-- Exercise description --
Please return all lines from the records below that include the string "const".

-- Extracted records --
---+---

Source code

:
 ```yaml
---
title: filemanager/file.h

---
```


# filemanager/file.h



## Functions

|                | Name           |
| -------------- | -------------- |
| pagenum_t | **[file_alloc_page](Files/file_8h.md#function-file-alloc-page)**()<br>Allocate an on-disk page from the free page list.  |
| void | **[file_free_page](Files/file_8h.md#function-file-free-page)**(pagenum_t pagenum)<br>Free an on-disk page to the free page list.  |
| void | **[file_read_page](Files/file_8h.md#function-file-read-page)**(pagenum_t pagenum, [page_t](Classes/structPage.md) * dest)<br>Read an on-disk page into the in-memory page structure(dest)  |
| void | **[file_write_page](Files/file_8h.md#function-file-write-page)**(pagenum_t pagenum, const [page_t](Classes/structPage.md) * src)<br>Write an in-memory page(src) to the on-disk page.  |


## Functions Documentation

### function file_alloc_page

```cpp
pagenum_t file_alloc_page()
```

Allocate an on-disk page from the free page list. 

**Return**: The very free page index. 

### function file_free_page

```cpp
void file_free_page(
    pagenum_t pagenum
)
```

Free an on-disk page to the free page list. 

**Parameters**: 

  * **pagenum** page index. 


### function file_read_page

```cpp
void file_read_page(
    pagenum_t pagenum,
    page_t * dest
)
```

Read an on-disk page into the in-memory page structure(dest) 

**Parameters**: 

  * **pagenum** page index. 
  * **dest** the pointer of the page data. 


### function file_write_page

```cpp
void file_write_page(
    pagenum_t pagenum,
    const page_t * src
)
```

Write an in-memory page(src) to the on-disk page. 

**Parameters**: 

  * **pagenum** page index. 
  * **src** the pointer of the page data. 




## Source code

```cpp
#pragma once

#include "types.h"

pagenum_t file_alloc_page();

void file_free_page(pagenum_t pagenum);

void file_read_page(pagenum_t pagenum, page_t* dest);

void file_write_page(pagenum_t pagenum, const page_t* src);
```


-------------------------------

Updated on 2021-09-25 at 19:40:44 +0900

---+---

-- The completed task --
| void | **[file_write_page](Files/file_8h.md#function-file-write-page)**(pagenum_t pagenum, const [page_t](Classes/structPage.md) * src)<br>Write an in-memory page(src) to the on-disk page.  |
    const page_t * src
void file_write_page(pagenum_t pagenum, const page_t* src);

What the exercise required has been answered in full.